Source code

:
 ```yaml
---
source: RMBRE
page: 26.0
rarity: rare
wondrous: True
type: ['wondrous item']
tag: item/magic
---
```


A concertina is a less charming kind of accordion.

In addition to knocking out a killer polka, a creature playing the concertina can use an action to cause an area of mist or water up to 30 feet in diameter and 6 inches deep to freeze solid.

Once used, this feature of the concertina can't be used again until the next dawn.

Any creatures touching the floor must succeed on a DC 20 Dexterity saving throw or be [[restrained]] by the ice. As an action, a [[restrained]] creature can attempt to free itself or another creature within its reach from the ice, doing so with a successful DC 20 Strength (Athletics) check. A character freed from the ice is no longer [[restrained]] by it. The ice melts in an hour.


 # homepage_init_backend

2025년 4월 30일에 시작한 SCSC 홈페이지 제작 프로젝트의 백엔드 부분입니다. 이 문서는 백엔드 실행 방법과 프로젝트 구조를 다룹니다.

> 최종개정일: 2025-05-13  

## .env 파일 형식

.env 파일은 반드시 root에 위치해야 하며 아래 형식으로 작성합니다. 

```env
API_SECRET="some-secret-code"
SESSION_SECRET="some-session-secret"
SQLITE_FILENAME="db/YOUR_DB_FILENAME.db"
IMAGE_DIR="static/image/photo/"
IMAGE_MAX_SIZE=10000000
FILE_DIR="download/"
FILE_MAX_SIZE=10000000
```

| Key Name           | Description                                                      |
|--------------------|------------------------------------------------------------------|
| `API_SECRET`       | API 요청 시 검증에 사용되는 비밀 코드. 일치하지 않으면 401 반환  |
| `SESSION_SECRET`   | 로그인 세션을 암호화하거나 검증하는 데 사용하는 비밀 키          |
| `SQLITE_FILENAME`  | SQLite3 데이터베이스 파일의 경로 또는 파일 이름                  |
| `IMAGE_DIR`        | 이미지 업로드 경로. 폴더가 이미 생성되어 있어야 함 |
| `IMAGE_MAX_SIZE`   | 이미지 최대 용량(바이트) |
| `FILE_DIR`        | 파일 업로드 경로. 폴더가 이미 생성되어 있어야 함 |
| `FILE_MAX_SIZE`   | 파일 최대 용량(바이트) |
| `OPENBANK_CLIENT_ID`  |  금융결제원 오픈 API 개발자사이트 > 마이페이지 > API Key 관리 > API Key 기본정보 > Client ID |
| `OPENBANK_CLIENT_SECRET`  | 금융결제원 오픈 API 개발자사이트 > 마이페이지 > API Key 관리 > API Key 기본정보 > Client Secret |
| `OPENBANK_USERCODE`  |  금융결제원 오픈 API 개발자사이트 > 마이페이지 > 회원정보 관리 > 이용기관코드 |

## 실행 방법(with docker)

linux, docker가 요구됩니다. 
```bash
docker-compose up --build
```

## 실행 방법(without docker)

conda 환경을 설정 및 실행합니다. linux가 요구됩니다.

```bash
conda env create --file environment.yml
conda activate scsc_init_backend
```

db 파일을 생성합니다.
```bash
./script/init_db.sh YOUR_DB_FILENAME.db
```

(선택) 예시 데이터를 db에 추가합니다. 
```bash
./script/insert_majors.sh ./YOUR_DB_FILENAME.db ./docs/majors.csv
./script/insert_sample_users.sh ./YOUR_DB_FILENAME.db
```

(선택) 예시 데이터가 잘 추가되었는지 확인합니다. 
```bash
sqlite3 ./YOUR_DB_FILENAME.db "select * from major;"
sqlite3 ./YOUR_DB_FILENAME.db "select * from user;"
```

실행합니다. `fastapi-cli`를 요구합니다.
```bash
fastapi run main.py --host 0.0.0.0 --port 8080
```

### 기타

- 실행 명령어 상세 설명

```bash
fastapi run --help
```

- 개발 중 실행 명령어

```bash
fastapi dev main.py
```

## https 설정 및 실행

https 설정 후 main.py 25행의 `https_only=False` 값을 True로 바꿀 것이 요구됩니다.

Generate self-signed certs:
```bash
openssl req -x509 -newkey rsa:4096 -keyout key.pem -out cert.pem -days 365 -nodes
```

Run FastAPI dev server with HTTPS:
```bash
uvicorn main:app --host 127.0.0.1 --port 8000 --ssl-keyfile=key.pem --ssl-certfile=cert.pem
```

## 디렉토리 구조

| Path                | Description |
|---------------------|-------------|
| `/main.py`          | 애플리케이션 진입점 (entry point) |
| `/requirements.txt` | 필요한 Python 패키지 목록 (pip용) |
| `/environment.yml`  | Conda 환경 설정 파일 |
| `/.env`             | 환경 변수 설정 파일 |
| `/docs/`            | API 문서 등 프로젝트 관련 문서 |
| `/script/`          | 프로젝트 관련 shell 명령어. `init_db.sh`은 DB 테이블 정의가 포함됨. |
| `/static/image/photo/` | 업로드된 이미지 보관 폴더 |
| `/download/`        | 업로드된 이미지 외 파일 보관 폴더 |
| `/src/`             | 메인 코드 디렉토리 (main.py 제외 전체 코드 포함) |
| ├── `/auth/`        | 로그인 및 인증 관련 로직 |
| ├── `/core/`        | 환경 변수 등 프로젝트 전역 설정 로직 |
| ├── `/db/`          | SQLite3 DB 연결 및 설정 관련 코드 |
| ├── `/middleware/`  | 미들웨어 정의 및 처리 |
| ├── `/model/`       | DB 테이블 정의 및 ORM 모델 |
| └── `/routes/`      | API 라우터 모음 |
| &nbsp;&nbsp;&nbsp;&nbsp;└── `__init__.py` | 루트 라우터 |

Task:
Please find, in the entries above, every line where "download" occurs, and copy it.

Response for this exercise:
FILE_DIR="download/"
| `/download/`        | 업로드된 이미지 외 파일 보관 폴더 |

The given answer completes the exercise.